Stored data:
_____

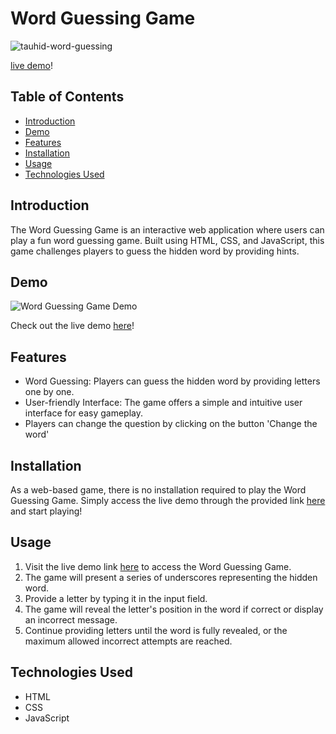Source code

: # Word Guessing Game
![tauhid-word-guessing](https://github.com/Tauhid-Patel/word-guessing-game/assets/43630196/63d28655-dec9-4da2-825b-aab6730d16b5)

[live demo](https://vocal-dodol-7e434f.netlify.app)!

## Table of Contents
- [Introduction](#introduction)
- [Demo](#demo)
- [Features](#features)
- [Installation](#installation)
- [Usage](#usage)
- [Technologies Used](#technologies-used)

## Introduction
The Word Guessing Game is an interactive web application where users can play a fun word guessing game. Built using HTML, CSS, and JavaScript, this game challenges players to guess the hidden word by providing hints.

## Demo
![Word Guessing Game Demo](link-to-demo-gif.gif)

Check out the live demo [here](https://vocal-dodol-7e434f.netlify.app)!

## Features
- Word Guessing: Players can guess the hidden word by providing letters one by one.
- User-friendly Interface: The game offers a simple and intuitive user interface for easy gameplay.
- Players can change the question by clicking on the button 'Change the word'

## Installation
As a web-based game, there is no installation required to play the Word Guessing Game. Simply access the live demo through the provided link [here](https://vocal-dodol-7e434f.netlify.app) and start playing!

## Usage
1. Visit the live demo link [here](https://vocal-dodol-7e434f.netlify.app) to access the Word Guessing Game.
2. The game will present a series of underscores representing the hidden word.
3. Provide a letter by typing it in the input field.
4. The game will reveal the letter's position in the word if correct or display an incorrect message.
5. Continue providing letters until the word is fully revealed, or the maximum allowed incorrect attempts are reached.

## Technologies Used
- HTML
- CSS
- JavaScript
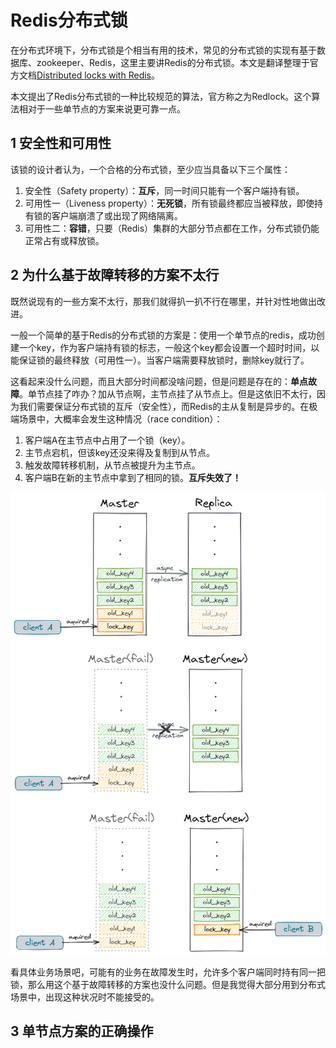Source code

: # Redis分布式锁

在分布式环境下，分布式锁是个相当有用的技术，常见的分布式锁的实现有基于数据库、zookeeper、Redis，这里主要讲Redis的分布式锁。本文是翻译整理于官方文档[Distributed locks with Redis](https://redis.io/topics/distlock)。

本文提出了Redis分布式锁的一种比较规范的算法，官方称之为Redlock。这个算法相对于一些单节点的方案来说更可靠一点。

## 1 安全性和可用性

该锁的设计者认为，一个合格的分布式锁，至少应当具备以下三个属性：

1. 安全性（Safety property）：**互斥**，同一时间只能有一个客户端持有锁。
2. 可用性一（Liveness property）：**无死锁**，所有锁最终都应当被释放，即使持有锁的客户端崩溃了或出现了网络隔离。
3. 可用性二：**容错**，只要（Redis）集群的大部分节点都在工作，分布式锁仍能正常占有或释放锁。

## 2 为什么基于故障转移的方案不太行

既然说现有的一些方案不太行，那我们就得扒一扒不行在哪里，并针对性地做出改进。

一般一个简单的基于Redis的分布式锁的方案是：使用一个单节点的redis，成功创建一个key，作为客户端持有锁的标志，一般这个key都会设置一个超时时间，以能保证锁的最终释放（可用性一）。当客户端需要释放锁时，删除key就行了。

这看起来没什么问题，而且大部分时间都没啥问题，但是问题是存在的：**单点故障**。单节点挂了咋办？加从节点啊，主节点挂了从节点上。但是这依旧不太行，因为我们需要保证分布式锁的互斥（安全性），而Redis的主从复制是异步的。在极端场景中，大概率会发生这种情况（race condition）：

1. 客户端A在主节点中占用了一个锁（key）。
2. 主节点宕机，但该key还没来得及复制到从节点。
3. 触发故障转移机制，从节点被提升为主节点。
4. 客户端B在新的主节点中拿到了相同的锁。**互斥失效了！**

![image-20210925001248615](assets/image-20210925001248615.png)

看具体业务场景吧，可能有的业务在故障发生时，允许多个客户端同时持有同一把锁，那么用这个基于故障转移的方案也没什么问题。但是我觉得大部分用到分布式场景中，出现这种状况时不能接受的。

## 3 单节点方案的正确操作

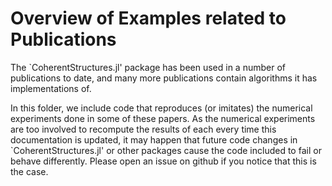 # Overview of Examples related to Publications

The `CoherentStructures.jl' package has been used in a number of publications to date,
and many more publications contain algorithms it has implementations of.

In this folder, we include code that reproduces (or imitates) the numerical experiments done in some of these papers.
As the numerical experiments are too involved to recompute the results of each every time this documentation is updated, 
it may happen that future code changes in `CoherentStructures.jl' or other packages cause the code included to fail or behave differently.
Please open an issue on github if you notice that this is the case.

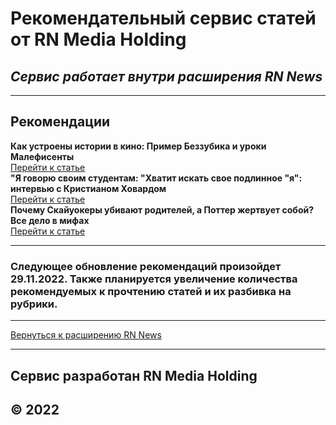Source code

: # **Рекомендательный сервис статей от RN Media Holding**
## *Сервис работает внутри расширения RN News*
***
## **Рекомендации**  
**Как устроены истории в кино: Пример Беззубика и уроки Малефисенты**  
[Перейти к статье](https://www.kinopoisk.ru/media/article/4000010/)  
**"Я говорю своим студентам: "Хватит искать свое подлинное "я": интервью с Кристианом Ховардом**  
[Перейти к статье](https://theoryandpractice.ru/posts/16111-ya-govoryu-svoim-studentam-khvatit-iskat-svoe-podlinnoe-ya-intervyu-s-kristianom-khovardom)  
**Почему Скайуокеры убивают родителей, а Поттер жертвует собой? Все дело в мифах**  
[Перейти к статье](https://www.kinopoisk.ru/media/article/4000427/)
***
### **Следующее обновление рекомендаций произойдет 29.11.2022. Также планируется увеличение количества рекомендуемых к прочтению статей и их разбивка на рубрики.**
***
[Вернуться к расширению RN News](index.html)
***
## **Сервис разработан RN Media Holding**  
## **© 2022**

_____

The task: Read through the entries above, and wherever a line holds the string "letters", copy it.

Solution below:
- Word Guessing: Players can guess the hidden word by providing letters one by one.
5. Continue providing letters until the word is fully revealed, or the maximum allowed incorrect attempts are reached.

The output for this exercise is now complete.